(Beginning of EXERCISE INPUTS)
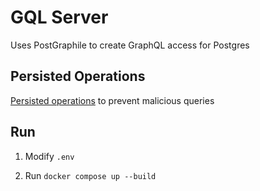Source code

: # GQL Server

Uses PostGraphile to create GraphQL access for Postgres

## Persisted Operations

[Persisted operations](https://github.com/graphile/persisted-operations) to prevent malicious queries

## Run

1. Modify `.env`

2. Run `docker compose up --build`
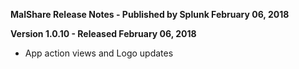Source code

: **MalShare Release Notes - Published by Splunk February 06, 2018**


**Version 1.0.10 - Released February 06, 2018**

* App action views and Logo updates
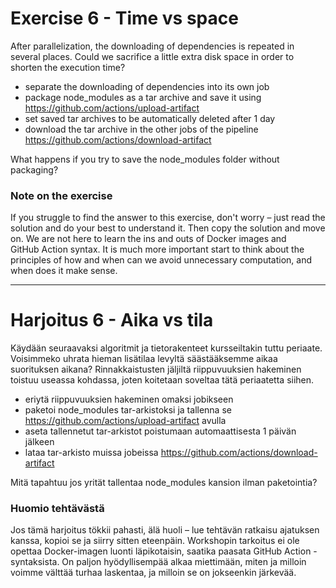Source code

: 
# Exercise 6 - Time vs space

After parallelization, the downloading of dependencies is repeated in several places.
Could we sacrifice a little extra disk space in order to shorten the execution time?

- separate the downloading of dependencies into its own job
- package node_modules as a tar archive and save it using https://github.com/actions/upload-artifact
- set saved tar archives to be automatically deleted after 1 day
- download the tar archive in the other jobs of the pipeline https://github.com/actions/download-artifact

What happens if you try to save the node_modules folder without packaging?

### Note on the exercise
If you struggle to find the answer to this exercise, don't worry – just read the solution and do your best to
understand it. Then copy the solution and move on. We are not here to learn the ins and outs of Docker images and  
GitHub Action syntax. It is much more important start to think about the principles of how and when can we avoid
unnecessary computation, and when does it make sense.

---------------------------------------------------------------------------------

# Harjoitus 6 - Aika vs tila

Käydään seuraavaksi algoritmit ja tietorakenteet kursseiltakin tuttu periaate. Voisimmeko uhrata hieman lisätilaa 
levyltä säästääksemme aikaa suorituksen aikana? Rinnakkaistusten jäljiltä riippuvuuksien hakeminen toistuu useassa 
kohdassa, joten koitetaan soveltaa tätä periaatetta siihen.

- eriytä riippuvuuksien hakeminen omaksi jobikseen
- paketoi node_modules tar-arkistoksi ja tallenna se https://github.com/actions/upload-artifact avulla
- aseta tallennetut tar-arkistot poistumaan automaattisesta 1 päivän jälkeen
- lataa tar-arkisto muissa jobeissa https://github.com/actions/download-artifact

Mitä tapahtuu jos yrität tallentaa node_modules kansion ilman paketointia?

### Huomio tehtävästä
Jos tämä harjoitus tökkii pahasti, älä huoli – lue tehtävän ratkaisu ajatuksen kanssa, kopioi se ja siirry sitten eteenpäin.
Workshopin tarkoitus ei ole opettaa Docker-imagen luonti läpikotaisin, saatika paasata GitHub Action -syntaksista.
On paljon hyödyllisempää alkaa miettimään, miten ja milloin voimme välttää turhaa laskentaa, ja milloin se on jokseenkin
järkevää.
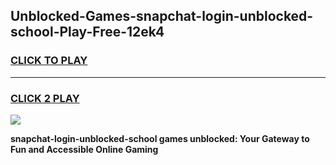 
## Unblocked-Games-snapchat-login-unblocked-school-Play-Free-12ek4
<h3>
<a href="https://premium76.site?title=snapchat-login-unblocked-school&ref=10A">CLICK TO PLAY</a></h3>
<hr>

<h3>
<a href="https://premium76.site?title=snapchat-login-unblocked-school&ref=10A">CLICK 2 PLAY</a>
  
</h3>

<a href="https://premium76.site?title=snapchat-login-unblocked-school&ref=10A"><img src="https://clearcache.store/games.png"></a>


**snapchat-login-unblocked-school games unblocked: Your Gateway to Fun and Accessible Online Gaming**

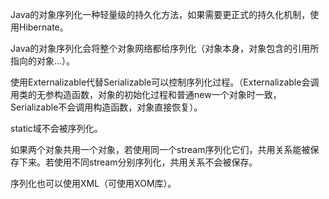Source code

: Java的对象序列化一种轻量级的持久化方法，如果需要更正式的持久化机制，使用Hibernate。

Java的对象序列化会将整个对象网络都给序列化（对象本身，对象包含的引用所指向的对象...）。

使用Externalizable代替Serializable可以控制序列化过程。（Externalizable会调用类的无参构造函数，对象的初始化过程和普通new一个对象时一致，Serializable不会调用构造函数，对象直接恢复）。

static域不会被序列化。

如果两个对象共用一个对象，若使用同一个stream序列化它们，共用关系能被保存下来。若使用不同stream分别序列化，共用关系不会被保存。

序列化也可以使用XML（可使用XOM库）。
(End of EXERCISE INPUTS)
• **REQUIREMENT**: Your reply is to repeat, unchanged, the lines above running from the one with "- aseta tallennetut" up to and including the one with "### Huomio tehtävästä".

• **RESULT OF THE TASK**:
- aseta tallennetut tar-arkistot poistumaan automaattisesta 1 päivän jälkeen
- lataa tar-arkisto muissa jobeissa https://github.com/actions/download-artifact

Mitä tapahtuu jos yrität tallentaa node_modules kansion ilman paketointia?

### Huomio tehtävästä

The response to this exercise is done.